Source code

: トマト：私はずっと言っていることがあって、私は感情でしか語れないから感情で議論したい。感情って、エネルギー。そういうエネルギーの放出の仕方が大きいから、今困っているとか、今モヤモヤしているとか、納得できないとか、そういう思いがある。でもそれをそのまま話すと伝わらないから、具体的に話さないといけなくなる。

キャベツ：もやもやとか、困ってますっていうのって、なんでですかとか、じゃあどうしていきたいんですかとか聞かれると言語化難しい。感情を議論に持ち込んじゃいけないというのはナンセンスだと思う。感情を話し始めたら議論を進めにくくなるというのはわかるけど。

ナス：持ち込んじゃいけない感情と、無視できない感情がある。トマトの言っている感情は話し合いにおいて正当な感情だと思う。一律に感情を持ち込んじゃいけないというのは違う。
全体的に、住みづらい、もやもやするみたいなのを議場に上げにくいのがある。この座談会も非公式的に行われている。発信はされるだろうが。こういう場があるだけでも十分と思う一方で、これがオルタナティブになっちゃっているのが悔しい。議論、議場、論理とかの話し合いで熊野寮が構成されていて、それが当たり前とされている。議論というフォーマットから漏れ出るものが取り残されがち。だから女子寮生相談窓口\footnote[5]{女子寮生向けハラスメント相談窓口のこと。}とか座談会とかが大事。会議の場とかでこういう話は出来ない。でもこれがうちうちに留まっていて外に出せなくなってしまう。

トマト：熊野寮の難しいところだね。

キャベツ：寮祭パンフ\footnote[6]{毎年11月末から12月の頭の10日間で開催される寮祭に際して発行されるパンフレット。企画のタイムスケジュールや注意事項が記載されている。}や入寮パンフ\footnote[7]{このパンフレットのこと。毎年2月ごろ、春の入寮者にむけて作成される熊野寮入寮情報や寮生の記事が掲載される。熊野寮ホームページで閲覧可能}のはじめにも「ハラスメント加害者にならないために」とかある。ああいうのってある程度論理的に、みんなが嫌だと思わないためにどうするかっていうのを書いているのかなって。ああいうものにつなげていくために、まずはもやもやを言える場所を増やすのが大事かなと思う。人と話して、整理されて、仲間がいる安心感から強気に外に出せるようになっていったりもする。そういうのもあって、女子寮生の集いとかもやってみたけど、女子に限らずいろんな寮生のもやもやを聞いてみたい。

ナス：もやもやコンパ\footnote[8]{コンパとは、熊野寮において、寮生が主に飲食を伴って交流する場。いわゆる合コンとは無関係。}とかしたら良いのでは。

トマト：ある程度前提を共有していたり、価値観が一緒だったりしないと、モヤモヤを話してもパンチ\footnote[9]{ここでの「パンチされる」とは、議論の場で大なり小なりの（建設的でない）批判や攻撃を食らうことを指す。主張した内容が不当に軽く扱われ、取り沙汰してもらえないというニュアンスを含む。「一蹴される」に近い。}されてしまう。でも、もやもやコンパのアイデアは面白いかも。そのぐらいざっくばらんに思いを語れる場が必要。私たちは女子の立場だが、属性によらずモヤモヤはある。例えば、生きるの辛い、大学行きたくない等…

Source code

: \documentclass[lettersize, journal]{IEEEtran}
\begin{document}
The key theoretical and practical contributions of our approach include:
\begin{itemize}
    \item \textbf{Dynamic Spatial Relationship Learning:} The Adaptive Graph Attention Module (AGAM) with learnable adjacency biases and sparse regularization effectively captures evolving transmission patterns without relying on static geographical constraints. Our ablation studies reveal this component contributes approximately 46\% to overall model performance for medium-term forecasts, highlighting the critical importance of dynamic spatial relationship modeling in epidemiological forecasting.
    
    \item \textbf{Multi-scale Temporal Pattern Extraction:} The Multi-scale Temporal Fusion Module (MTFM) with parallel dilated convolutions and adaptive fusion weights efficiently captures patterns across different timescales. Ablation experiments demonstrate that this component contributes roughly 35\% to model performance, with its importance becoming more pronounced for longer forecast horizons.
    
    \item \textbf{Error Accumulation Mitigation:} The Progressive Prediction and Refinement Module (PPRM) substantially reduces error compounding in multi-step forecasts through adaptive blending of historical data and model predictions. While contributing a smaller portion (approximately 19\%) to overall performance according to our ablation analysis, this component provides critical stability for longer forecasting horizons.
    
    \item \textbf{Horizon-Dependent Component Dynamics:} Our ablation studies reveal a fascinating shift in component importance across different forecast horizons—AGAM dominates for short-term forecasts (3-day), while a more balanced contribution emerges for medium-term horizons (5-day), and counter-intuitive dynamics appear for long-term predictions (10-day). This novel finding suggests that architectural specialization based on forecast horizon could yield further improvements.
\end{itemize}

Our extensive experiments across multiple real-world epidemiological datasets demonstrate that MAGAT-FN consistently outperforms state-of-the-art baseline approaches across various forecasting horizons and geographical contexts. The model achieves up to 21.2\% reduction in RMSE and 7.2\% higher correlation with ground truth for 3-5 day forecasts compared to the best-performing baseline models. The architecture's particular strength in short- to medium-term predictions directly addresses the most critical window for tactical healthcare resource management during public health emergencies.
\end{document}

● ● ● ●

EXERCISE AIM
Return all lines from the material that contain "patterns".

ANSWER FOR THIS EXERCISE
    \item \textbf{Dynamic Spatial Relationship Learning:} The Adaptive Graph Attention Module (AGAM) with learnable adjacency biases and sparse regularization effectively captures evolving transmission patterns without relying on static geographical constraints. Our ablation studies reveal this component contributes approximately 46\% to overall model performance for medium-term forecasts, highlighting the critical importance of dynamic spatial relationship modeling in epidemiological forecasting.
    \item \textbf{Multi-scale Temporal Pattern Extraction:} The Multi-scale Temporal Fusion Module (MTFM) with parallel dilated convolutions and adaptive fusion weights efficiently captures patterns across different timescales. Ablation experiments demonstrate that this component contributes roughly 35\% to model performance, with its importance becoming more pronounced for longer forecast horizons.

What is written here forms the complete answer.